Goal of the exercise: The lines to reproduce from the material below are those from the one containing "var parent = myElement.getParent([match]);" through the one containing "Like [Element:getParent](#Element:getParent), but", both included; write them out exactly and add nothing.

Dataset excerpts:
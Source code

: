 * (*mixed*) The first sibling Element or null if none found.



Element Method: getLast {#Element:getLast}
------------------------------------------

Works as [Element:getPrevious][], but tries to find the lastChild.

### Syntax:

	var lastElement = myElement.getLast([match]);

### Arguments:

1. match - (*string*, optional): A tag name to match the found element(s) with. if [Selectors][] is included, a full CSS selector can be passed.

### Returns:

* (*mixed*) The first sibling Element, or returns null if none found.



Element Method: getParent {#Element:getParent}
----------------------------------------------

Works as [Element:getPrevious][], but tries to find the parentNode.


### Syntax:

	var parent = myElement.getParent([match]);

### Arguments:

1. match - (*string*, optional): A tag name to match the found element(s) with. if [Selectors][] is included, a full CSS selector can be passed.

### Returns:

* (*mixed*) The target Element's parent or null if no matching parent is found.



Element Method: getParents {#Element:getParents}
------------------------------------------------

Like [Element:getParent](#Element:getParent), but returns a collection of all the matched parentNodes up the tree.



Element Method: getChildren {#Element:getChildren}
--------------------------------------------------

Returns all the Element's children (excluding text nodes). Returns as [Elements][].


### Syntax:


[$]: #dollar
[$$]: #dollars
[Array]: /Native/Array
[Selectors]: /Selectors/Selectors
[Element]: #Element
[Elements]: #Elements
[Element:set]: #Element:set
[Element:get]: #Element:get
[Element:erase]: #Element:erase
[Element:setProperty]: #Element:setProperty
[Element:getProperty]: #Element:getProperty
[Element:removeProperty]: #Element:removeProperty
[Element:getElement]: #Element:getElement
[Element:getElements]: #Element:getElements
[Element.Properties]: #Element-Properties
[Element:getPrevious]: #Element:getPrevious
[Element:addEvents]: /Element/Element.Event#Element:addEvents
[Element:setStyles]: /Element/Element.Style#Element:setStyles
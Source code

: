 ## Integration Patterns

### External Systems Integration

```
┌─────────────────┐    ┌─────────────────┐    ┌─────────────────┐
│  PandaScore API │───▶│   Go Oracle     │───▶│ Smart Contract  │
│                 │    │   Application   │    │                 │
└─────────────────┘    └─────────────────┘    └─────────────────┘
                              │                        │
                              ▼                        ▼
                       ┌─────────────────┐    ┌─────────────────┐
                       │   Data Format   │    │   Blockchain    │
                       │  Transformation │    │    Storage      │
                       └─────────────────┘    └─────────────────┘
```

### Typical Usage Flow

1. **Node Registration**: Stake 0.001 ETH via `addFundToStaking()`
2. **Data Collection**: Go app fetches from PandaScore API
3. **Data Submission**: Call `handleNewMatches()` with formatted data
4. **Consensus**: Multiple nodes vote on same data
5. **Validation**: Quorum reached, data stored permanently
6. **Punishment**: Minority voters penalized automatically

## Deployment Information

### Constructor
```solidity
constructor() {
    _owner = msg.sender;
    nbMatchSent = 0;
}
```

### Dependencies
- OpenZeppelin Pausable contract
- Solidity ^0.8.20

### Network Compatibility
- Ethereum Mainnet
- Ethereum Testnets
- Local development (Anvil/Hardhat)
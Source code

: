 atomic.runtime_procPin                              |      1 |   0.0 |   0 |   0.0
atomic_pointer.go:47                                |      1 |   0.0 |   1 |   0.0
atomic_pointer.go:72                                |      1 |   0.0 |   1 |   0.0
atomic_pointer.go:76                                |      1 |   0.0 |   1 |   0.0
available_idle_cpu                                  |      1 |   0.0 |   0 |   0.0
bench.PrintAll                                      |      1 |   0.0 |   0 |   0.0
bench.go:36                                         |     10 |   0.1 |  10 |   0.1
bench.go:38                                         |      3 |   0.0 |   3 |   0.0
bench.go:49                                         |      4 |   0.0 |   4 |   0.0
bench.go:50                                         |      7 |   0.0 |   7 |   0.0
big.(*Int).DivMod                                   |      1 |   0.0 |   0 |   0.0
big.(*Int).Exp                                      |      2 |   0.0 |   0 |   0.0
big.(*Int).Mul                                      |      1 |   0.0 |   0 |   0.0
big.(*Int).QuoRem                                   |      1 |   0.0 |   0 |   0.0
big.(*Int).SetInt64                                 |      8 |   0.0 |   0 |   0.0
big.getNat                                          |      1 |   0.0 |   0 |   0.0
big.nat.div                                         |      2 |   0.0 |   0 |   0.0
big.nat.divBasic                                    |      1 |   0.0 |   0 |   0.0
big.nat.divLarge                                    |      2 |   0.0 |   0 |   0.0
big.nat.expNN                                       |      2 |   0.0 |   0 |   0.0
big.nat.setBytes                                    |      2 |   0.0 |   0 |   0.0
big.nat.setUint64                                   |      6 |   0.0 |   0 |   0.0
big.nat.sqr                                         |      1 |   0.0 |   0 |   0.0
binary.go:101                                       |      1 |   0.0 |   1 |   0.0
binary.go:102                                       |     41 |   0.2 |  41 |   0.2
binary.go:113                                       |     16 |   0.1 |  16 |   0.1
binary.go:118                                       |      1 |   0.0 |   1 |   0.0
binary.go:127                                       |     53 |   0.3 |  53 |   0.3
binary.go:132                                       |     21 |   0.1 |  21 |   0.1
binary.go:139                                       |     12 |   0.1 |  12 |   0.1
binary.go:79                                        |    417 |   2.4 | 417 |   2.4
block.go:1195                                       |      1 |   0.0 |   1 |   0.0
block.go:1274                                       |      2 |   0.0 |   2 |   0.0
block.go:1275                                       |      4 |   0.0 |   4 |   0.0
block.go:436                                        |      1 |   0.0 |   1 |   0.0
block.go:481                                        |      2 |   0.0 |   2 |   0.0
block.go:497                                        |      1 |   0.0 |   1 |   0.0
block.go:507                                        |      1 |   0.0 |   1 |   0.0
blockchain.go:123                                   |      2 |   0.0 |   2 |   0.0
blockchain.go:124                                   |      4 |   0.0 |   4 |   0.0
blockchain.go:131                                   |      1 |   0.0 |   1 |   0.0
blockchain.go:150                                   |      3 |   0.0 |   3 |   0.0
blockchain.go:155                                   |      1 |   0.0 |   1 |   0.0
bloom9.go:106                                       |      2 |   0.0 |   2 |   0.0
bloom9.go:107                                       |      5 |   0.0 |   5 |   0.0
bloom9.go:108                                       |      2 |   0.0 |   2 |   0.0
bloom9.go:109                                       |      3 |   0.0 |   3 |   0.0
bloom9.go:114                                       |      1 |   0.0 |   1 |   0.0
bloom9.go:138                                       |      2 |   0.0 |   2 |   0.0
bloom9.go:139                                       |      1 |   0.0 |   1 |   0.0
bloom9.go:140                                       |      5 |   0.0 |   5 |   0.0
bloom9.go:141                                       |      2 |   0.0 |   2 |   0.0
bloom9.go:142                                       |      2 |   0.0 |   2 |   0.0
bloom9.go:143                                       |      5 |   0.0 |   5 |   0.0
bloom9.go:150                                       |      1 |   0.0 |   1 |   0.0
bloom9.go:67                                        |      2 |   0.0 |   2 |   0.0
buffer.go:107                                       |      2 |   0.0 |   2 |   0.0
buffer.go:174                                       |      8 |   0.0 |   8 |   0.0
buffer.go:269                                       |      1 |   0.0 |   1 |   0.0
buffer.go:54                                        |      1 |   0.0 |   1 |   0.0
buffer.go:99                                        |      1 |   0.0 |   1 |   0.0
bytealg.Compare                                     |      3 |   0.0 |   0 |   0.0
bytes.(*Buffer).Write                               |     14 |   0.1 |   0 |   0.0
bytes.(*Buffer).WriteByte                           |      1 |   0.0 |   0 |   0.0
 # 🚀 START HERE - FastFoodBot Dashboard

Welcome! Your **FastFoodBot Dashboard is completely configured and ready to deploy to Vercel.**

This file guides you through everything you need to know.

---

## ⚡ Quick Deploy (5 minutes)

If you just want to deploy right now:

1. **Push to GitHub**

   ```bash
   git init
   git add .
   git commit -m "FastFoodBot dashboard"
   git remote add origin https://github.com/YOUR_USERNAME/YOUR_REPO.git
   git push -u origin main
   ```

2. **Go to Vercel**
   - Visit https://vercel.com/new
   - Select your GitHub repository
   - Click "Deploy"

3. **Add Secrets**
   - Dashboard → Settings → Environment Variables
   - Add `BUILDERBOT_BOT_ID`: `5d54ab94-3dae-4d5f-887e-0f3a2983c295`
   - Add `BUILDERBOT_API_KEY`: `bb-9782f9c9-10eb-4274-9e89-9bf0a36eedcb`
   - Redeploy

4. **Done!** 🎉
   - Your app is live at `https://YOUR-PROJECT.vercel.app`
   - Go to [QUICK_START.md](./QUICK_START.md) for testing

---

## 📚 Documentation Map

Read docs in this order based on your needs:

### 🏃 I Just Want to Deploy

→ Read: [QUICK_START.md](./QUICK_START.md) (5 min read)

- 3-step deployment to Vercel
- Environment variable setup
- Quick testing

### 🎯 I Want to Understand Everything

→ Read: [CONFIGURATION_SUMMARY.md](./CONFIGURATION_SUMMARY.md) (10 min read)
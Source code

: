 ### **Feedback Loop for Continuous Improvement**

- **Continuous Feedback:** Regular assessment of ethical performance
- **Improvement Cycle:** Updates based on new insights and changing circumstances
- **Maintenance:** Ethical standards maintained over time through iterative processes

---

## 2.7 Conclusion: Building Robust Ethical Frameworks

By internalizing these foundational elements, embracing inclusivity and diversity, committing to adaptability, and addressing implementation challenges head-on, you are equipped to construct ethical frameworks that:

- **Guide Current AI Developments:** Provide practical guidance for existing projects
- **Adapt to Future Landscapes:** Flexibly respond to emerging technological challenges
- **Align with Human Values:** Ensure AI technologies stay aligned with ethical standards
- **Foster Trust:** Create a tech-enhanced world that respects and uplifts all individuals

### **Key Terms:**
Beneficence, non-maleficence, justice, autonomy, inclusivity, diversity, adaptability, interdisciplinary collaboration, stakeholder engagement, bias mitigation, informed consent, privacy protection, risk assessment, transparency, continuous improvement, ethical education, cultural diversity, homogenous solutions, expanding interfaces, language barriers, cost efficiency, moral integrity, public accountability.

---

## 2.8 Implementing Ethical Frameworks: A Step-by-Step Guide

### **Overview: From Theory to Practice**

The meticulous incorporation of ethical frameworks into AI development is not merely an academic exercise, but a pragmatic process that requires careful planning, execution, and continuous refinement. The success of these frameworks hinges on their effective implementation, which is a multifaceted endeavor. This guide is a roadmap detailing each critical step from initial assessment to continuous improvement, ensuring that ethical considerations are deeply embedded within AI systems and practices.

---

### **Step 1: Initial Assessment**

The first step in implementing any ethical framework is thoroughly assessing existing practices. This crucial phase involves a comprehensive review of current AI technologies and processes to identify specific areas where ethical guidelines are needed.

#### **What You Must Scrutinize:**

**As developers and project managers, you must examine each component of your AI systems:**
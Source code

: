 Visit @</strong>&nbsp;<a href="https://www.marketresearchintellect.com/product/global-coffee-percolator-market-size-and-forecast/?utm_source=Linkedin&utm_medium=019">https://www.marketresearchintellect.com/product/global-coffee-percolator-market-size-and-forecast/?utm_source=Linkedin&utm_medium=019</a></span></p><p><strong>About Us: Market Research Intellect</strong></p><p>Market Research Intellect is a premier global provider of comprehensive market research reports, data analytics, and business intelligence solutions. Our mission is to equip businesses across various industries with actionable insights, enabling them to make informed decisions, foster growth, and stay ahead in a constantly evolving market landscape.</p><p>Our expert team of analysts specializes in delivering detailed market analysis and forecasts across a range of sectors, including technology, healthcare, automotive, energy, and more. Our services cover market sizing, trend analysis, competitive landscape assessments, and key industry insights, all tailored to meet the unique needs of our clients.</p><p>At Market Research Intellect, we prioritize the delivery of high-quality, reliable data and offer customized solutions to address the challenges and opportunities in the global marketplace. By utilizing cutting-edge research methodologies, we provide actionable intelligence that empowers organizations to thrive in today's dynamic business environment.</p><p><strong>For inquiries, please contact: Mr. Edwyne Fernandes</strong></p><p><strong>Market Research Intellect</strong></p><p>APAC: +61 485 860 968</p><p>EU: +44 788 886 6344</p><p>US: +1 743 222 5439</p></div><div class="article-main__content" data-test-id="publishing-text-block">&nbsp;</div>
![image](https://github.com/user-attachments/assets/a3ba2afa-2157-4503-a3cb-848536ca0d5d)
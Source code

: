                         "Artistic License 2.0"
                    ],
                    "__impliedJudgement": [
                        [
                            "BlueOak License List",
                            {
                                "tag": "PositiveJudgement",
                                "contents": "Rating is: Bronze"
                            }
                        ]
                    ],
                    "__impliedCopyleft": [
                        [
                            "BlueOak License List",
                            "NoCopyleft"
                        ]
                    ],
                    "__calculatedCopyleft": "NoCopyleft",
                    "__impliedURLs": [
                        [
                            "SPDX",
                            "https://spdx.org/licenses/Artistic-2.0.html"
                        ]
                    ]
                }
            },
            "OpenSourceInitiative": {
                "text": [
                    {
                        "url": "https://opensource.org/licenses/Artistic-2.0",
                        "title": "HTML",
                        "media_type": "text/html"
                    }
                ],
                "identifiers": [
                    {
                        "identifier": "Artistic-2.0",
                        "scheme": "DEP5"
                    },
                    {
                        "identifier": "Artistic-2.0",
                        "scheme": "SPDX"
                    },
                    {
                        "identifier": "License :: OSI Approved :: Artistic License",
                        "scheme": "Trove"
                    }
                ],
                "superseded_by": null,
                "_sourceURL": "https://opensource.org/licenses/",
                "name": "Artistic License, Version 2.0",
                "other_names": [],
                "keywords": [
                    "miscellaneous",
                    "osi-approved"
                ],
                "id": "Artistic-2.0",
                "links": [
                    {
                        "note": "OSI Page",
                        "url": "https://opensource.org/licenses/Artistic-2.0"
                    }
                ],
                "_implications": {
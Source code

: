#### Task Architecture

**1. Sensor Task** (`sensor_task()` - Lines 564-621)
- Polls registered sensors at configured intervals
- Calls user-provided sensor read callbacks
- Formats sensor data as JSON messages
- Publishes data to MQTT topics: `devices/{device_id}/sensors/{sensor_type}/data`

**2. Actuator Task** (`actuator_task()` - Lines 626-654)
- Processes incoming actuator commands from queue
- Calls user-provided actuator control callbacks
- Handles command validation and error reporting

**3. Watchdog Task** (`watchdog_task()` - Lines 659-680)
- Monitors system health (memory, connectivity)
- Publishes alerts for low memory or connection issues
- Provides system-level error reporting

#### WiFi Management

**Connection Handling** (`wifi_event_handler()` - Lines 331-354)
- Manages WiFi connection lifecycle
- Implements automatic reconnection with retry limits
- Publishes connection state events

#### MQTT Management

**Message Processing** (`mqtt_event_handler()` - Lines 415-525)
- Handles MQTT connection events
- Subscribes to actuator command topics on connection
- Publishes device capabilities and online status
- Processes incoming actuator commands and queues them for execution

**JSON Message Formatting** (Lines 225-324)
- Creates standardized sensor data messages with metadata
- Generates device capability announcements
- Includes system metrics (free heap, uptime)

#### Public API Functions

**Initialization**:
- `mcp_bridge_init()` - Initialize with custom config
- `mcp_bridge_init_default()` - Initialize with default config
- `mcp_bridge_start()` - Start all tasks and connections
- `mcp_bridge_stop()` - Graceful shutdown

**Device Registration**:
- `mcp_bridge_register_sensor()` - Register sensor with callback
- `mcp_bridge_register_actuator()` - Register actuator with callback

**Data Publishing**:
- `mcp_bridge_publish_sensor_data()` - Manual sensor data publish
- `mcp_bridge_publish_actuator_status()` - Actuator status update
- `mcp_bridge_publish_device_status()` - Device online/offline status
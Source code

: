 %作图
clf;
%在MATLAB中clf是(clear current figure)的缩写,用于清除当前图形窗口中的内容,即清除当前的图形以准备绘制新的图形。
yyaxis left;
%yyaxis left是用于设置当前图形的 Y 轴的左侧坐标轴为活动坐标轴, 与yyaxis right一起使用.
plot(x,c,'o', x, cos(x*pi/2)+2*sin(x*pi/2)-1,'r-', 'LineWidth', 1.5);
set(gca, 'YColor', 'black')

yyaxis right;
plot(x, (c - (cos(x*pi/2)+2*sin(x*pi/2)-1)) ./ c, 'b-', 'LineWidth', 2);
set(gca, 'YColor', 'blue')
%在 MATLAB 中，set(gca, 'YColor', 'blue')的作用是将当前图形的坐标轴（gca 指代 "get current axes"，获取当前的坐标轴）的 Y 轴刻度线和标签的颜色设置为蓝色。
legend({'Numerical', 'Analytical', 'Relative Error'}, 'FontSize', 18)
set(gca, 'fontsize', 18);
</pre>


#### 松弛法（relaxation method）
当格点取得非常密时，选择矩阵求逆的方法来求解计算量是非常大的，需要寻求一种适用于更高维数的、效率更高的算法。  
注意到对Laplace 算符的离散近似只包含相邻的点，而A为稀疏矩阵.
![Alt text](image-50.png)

Answer space:
	var parent = myElement.getParent([match]);

### Arguments:

1. match - (*string*, optional): A tag name to match the found element(s) with. if [Selectors][] is included, a full CSS selector can be passed.

### Returns:

* (*mixed*) The target Element's parent or null if no matching parent is found.



Element Method: getParents {#Element:getParents}
------------------------------------------------

Like [Element:getParent](#Element:getParent), but returns a collection of all the matched parentNodes up the tree.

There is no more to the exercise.